◆ Extracted material ◆
—————
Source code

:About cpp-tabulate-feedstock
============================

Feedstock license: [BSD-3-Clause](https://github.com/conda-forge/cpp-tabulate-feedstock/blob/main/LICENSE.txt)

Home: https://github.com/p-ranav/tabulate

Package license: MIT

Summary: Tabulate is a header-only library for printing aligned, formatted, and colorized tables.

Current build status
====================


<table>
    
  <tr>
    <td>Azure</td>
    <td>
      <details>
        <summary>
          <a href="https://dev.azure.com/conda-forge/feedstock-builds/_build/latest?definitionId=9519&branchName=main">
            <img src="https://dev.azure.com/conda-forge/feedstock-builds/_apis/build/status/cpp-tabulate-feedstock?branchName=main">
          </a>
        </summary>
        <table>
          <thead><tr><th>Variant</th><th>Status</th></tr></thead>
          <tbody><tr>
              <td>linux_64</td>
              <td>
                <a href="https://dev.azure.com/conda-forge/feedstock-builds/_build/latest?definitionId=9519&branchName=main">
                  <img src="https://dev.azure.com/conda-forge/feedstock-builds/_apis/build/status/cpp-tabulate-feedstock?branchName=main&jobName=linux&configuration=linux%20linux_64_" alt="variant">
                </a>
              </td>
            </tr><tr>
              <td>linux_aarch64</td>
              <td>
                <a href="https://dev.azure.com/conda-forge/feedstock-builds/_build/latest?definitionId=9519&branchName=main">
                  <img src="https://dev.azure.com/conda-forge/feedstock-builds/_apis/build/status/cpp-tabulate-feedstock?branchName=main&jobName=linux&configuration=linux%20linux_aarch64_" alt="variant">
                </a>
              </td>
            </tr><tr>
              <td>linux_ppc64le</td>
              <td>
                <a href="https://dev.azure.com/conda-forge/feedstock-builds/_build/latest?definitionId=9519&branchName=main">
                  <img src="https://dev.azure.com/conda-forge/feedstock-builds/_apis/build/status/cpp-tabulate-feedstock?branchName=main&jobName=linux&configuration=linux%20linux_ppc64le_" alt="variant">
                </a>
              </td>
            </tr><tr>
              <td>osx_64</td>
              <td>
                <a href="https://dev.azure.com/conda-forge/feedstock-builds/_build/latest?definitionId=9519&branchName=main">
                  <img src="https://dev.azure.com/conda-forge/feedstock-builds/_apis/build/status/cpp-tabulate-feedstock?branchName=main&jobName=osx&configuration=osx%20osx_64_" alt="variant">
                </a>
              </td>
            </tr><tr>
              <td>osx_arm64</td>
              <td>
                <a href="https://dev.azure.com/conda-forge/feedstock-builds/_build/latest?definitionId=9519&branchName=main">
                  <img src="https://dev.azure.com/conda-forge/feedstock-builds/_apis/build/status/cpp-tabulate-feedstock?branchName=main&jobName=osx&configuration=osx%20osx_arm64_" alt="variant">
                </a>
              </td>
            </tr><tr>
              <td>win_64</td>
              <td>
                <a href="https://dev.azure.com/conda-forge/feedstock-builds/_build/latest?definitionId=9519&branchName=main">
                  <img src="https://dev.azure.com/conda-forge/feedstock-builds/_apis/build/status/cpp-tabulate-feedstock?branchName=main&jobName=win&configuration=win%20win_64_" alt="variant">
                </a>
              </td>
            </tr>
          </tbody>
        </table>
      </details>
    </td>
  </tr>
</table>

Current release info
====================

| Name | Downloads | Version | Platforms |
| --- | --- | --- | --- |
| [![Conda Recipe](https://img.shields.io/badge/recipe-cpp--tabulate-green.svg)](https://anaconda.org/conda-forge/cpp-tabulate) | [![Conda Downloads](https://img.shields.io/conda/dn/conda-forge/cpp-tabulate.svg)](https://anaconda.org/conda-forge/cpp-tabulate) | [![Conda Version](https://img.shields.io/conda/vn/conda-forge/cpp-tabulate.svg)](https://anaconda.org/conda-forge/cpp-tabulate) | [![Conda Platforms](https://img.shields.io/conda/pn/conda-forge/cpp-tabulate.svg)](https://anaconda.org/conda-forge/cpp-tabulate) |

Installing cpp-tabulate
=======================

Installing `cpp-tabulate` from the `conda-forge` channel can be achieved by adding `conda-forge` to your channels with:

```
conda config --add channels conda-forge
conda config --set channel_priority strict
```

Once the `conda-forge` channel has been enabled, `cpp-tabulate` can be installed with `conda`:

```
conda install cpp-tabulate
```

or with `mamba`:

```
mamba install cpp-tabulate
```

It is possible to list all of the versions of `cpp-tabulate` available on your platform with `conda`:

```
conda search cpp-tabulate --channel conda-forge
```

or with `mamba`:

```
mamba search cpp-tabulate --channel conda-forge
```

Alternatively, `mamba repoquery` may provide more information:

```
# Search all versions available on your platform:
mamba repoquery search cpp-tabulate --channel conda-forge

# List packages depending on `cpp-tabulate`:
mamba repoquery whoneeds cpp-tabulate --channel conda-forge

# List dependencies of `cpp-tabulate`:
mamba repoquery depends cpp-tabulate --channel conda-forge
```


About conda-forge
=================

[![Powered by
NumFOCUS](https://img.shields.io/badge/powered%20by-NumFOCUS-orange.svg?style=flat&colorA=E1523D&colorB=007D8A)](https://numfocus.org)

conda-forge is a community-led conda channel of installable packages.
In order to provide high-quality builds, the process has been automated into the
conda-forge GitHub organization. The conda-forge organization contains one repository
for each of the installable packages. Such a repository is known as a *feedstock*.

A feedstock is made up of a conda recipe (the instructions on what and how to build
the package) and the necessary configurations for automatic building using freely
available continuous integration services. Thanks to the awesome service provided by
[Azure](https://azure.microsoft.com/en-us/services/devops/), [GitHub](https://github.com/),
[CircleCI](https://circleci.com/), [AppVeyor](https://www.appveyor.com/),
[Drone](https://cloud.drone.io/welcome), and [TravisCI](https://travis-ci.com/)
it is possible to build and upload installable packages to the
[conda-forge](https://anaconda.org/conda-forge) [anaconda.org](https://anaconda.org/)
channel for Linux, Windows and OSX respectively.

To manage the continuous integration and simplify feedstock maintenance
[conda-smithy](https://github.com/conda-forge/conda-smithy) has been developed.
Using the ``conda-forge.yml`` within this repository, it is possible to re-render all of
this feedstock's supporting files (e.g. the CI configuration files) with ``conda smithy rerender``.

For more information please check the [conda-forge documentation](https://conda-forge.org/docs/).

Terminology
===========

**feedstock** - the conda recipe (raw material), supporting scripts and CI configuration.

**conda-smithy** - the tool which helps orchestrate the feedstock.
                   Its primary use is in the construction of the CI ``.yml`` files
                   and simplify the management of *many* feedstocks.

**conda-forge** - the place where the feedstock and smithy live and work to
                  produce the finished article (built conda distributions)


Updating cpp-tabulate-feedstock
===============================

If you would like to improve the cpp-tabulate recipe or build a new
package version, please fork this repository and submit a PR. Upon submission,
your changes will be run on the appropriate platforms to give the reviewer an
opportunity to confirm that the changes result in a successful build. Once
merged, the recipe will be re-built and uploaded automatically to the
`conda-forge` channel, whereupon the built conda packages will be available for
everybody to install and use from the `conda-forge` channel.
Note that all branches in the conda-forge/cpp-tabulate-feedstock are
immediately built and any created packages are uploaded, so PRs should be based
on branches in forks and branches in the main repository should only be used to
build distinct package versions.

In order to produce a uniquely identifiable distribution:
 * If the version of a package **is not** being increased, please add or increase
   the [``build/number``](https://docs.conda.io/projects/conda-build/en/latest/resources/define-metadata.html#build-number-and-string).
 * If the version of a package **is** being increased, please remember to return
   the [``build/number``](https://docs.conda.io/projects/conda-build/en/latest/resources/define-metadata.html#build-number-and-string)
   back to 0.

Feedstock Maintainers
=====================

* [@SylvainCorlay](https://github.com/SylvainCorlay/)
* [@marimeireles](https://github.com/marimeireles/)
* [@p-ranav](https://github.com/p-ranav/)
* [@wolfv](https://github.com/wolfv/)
—————
◆ Your instructions ◆
In full and exactly, transcribe the material above.

◆ Exercise output ◆
Source code

:About cpp-tabulate-feedstock
============================

Feedstock license: [BSD-3-Clause](https://github.com/conda-forge/cpp-tabulate-feedstock/blob/main/LICENSE.txt)

Home: https://github.com/p-ranav/tabulate

Package license: MIT

Summary: Tabulate is a header-only library for printing aligned, formatted, and colorized tables.

Current build status
====================


<table>
    
  <tr>
    <td>Azure</td>
    <td>
      <details>
        <summary>
          <a href="https://dev.azure.com/conda-forge/feedstock-builds/_build/latest?definitionId=9519&branchName=main">
            <img src="https://dev.azure.com/conda-forge/feedstock-builds/_apis/build/status/cpp-tabulate-feedstock?branchName=main">
          </a>
        </summary>
        <table>
          <thead><tr><th>Variant</th><th>Status</th></tr></thead>
          <tbody><tr>
              <td>linux_64</td>
              <td>
                <a href="https://dev.azure.com/conda-forge/feedstock-builds/_build/latest?definitionId=9519&branchName=main">
                  <img src="https://dev.azure.com/conda-forge/feedstock-builds/_apis/build/status/cpp-tabulate-feedstock?branchName=main&jobName=linux&configuration=linux%20linux_64_" alt="variant">
                </a>
              </td>
            </tr><tr>
              <td>linux_aarch64</td>
              <td>
                <a href="https://dev.azure.com/conda-forge/feedstock-builds/_build/latest?definitionId=9519&branchName=main">
                  <img src="https://dev.azure.com/conda-forge/feedstock-builds/_apis/build/status/cpp-tabulate-feedstock?branchName=main&jobName=linux&configuration=linux%20linux_aarch64_" alt="variant">
                </a>
              </td>
            </tr><tr>
              <td>linux_ppc64le</td>
              <td>
                <a href="https://dev.azure.com/conda-forge/feedstock-builds/_build/latest?definitionId=9519&branchName=main">
                  <img src="https://dev.azure.com/conda-forge/feedstock-builds/_apis/build/status/cpp-tabulate-feedstock?branchName=main&jobName=linux&configuration=linux%20linux_ppc64le_" alt="variant">
                </a>
              </td>
            </tr><tr>
              <td>osx_64</td>
              <td>
                <a href="https://dev.azure.com/conda-forge/feedstock-builds/_build/latest?definitionId=9519&branchName=main">
                  <img src="https://dev.azure.com/conda-forge/feedstock-builds/_apis/build/status/cpp-tabulate-feedstock?branchName=main&jobName=osx&configuration=osx%20osx_64_" alt="variant">
                </a>
              </td>
            </tr><tr>
              <td>osx_arm64</td>
              <td>
                <a href="https://dev.azure.com/conda-forge/feedstock-builds/_build/latest?definitionId=9519&branchName=main">
                  <img src="https://dev.azure.com/conda-forge/feedstock-builds/_apis/build/status/cpp-tabulate-feedstock?branchName=main&jobName=osx&configuration=osx%20osx_arm64_" alt="variant">
                </a>
              </td>
            </tr><tr>
              <td>win_64</td>
              <td>
                <a href="https://dev.azure.com/conda-forge/feedstock-builds/_build/latest?definitionId=9519&branchName=main">
                  <img src="https://dev.azure.com/conda-forge/feedstock-builds/_apis/build/status/cpp-tabulate-feedstock?branchName=main&jobName=win&configuration=win%20win_64_" alt="variant">
                </a>
              </td>
            </tr>
          </tbody>
        </table>
      </details>
    </td>
  </tr>
</table>

Current release info
====================

| Name | Downloads | Version | Platforms |
| --- | --- | --- | --- |
| [![Conda Recipe](https://img.shields.io/badge/recipe-cpp--tabulate-green.svg)](https://anaconda.org/conda-forge/cpp-tabulate) | [![Conda Downloads](https://img.shields.io/conda/dn/conda-forge/cpp-tabulate.svg)](https://anaconda.org/conda-forge/cpp-tabulate) | [![Conda Version](https://img.shields.io/conda/vn/conda-forge/cpp-tabulate.svg)](https://anaconda.org/conda-forge/cpp-tabulate) | [![Conda Platforms](https://img.shields.io/conda/pn/conda-forge/cpp-tabulate.svg)](https://anaconda.org/conda-forge/cpp-tabulate) |

Installing cpp-tabulate
=======================

Installing `cpp-tabulate` from the `conda-forge` channel can be achieved by adding `conda-forge` to your channels with:

```
conda config --add channels conda-forge
conda config --set channel_priority strict
```

Once the `conda-forge` channel has been enabled, `cpp-tabulate` can be installed with `conda`:

```
conda install cpp-tabulate
```

or with `mamba`:

```
mamba install cpp-tabulate
```

It is possible to list all of the versions of `cpp-tabulate` available on your platform with `conda`:

```
conda search cpp-tabulate --channel conda-forge
```

or with `mamba`:

```
mamba search cpp-tabulate --channel conda-forge
```

Alternatively, `mamba repoquery` may provide more information:

```
# Search all versions available on your platform:
mamba repoquery search cpp-tabulate --channel conda-forge

# List packages depending on `cpp-tabulate`:
mamba repoquery whoneeds cpp-tabulate --channel conda-forge

# List dependencies of `cpp-tabulate`:
mamba repoquery depends cpp-tabulate --channel conda-forge
```


About conda-forge
=================

[![Powered by
NumFOCUS](https://img.shields.io/badge/powered%20by-NumFOCUS-orange.svg?style=flat&colorA=E1523D&colorB=007D8A)](https://numfocus.org)

conda-forge is a community-led conda channel of installable packages.
In order to provide high-quality builds, the process has been automated into the
conda-forge GitHub organization. The conda-forge organization contains one repository
for each of the installable packages. Such a repository is known as a *feedstock*.

A feedstock is made up of a conda recipe (the instructions on what and how to build
the package) and the necessary configurations for automatic building using freely
available continuous integration services. Thanks to the awesome service provided by
[Azure](https://azure.microsoft.com/en-us/services/devops/), [GitHub](https://github.com/),
[CircleCI](https://circleci.com/), [AppVeyor](https://www.appveyor.com/),
[Drone](https://cloud.drone.io/welcome), and [TravisCI](https://travis-ci.com/)
it is possible to build and upload installable packages to the
[conda-forge](https://anaconda.org/conda-forge) [anaconda.org](https://anaconda.org/)
channel for Linux, Windows and OSX respectively.

To manage the continuous integration and simplify feedstock maintenance
[conda-smithy](https://github.com/conda-forge/conda-smithy) has been developed.
Using the ``conda-forge.yml`` within this repository, it is possible to re-render all of
this feedstock's supporting files (e.g. the CI configuration files) with ``conda smithy rerender``.

For more information please check the [conda-forge documentation](https://conda-forge.org/docs/).

Terminology
===========

**feedstock** - the conda recipe (raw material), supporting scripts and CI configuration.

**conda-smithy** - the tool which helps orchestrate the feedstock.
                   Its primary use is in the construction of the CI ``.yml`` files
                   and simplify the management of *many* feedstocks.

**conda-forge** - the place where the feedstock and smithy live and work to
                  produce the finished article (built conda distributions)


Updating cpp-tabulate-feedstock
===============================

If you would like to improve the cpp-tabulate recipe or build a new
package version, please fork this repository and submit a PR. Upon submission,
your changes will be run on the appropriate platforms to give the reviewer an
opportunity to confirm that the changes result in a successful build. Once
merged, the recipe will be re-built and uploaded automatically to the
`conda-forge` channel, whereupon the built conda packages will be available for
everybody to install and use from the `conda-forge` channel.
Note that all branches in the conda-forge/cpp-tabulate-feedstock are
immediately built and any created packages are uploaded, so PRs should be based
on branches in forks and branches in the main repository should only be used to
build distinct package versions.

In order to produce a uniquely identifiable distribution:
 * If the version of a package **is not** being increased, please add or increase
   the [``build/number``](https://docs.conda.io/projects/conda-build/en/latest/resources/define-metadata.html#build-number-and-string).
 * If the version of a package **is** being increased, please remember to return
   the [``build/number``](https://docs.conda.io/projects/conda-build/en/latest/resources/define-metadata.html#build-number-and-string)
   back to 0.

Feedstock Maintainers
=====================

* [@SylvainCorlay](https://github.com/SylvainCorlay/)
* [@marimeireles](https://github.com/marimeireles/)
* [@p-ranav](https://github.com/p-ranav/)
* [@wolfv](https://github.com/wolfv/)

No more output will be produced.